*** Opening of Material shown ***

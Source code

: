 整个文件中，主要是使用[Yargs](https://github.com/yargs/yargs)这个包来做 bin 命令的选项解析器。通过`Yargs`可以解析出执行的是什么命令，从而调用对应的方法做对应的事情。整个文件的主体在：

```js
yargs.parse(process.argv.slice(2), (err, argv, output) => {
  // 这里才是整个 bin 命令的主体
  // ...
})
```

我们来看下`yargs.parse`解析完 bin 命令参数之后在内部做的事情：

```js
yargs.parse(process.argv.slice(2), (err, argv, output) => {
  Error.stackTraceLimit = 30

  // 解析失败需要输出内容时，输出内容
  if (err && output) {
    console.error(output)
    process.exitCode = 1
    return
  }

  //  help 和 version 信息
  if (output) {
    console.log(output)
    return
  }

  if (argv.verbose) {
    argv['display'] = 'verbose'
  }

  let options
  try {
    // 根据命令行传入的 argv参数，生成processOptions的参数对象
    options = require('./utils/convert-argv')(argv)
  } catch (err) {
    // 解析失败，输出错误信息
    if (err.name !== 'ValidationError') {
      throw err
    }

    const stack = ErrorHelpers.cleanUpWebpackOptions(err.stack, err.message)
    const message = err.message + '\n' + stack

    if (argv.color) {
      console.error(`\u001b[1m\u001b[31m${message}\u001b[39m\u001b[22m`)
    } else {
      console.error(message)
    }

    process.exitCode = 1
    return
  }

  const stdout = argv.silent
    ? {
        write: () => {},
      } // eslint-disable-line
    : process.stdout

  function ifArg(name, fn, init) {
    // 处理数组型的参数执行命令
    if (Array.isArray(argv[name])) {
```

*** Close of Material shown ***

- **Problem statement**
Transcribe all of the entries without alteration.

- **Answer to the problem**
Source code

: 整个文件中，主要是使用[Yargs](https://github.com/yargs/yargs)这个包来做 bin 命令的选项解析器。通过`Yargs`可以解析出执行的是什么命令，从而调用对应的方法做对应的事情。整个文件的主体在：

```js
yargs.parse(process.argv.slice(2), (err, argv, output) => {
  // 这里才是整个 bin 命令的主体
  // ...
})
```

我们来看下`yargs.parse`解析完 bin 命令参数之后在内部做的事情：

```js
yargs.parse(process.argv.slice(2), (err, argv, output) => {
  Error.stackTraceLimit = 30

  // 解析失败需要输出内容时，输出内容
  if (err && output) {
    console.error(output)
    process.exitCode = 1
    return
  }

  //  help 和 version 信息
  if (output) {
    console.log(output)
    return
  }

  if (argv.verbose) {
    argv['display'] = 'verbose'
  }

  let options
  try {
    // 根据命令行传入的 argv参数，生成processOptions的参数对象
    options = require('./utils/convert-argv')(argv)
  } catch (err) {
    // 解析失败，输出错误信息
    if (err.name !== 'ValidationError') {
      throw err
    }

    const stack = ErrorHelpers.cleanUpWebpackOptions(err.stack, err.message)
    const message = err.message + '\n' + stack

    if (argv.color) {
      console.error(`\u001b[1m\u001b[31m${message}\u001b[39m\u001b[22m`)
    } else {
      console.error(message)
    }

    process.exitCode = 1
    return
  }

  const stdout = argv.silent
    ? {
        write: () => {},
      } // eslint-disable-line
    : process.stdout

  function ifArg(name, fn, init) {
    // 处理数组型的参数执行命令
    if (Array.isArray(argv[name])) {
```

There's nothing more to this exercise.